Target: New Jersey State Senate
Goal: Urge the Senate to pass Moose’s Law, which would prevent convicted animal abusers from working with animals
Preventing people who abuse animals away from animals should be common sense. Moose’s Law, currently waiting to be passed by the New Jersey Senate, would make that common sense a law by preventing convicted animal abusers from working with our beloved non-human friends ever again. Help make the law a reality by voicing your support for Moose’s Law and keep animals out of the hands of those who harm them.
Moose’s Law is named after a three-year-old Chocolate Lab who escaped from his family last May. Despite searching for him for over a month, Moose’s family was not able to find him.

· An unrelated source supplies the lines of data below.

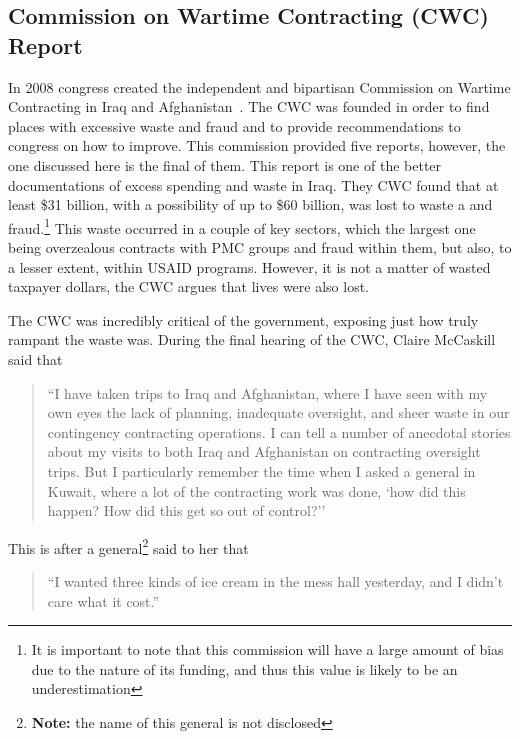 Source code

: \documentclass[12pt, draft]{article}
\begin{document}
    \subsection{Commission on Wartime Contracting (CWC) Report}
        In 2008 congress created the independent and bipartisan Commission on Wartime Contracting in Iraq and Afghanistan~\parencite{CWC_2011}. The CWC was founded in order to find places with excessive waste and fraud and to provide recommendations to congress on how to improve. This commission provided five reports, however, the one discussed here is the final of them. This report is one of the better documentations of excess spending and waste in Iraq. They CWC found that at least \$31 billion, with a possibility of up to \$60 billion, was lost to waste a and fraud.\footnote{It is important to note that this commission will have a large amount of bias due to the nature of its funding, and thus this value is likely to be an underestimation} 
        This waste occurred in a couple of key sectors, which the largest one being overzealous contracts with PMC groups and fraud within them, but also, to a lesser extent, within USAID programs. However, it is not a matter of wasted taxpayer dollars, the CWC argues that lives were also lost. 
        
        The CWC was incredibly critical of the government, exposing just how truly rampant the waste was. During the final hearing of the CWC, Claire McCaskill said that 
        
        \begin{quote}
            ``I have taken trips to Iraq and Afghanistan, where I have seen with my own eyes the lack of planning, inadequate oversight, and sheer waste in our contingency contracting operations. I can tell a number of anecdotal stories about my visits to both Iraq and Afghanistan on contracting oversight trips. But I particularly remember the time when I asked a general in Kuwait, where a lot of the contracting work was done, `how did this happen? How did this get so out of control?''~\parencite{us_senate2011wartime_contracting}
        \end{quote}

        This is after a general\footnote{\textbf{Note:} the name of this general is not disclosed} said to her that 

        \begin{quote}
            ``I wanted three kinds of ice cream in the mess hall yesterday, and I didn't care what it cost.''~\parencite{us_senate2011wartime_contracting}
        \end{quote}
\end{document}
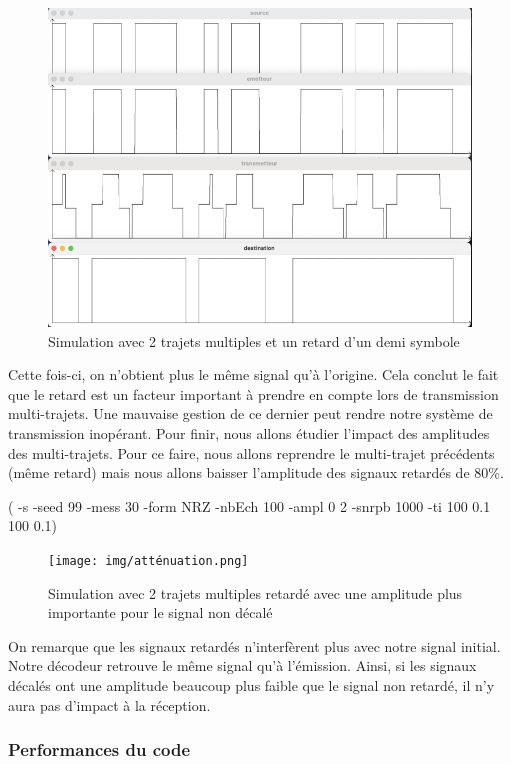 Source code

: \begin{figure}[H]
\centering
\includegraphics[width=\textwidth]{img/beaudecalage.png}
\caption{\label{fig:image25}Simulation avec 2 trajets multiples et un retard d'un demi symbole}
\end{figure}

Cette fois-ci, on n'obtient plus le même signal qu'à l'origine. Cela conclut le fait que le retard est un facteur important à prendre en compte lors de transmission multi-trajets. Une mauvaise gestion de ce dernier peut rendre notre système de transmission inopérant. 
Pour finir, nous allons étudier l'impact des amplitudes des multi-trajets. Pour ce faire, nous allons reprendre le multi-trajet précédents (même retard) mais nous allons baisser l'amplitude des signaux retardés de  80\%. 

( -s  -seed  99  -mess  30  -form  NRZ  -nbEch  100  -ampl  0  2  -snrpb  1000  -ti  100  0.1  100  0.1)

\begin{figure}[H]
\centering
\texttt{[image: img/atténuation.png]}
\caption{\label{fig:image25}Simulation avec 2 trajets multiples retardé avec une amplitude plus importante pour le signal non décalé}
\end{figure}

On remarque que les signaux retardés n'interfèrent plus avec notre signal initial. Notre décodeur retrouve le même signal qu'à l'émission. Ainsi, si les signaux décalés ont une amplitude beaucoup plus faible que le signal non retardé, il n'y aura pas d'impact à la réception.
\subsubsection{Performances du code}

That’s because Moose had been picked up by Jacquelin Lockard, a “novice rescuer and trainer,” who had agreed to sell the dog to a family in Pennsylvania after training, even though she knew Moose’s family was looking for him. In July of last year, Lockard returned the deceased Moose to his family, telling them that she had found the body while she was out jogging. After the SPCA investigated the case, they determined that his body showed little signs of recent activity and that he had most likely died while being left crated in a car on a hot day. Lockard’s lies ultimately resulted in her pleading guilty to theft and two cases of animal cruelty. Under current New Jersey law, there is nothing to prevent Lockard from continuing to brand herself as a rescuer and trainer and continuing to work with animals. Moose’s Law would prevent convicted animal abusers from working with animals again, as well as providing veterinarians, pet stores and other animal-related businesses with the tools they need to screen potential employees for a history of animal abuse. The law would also create a public database of convicted animal abusers.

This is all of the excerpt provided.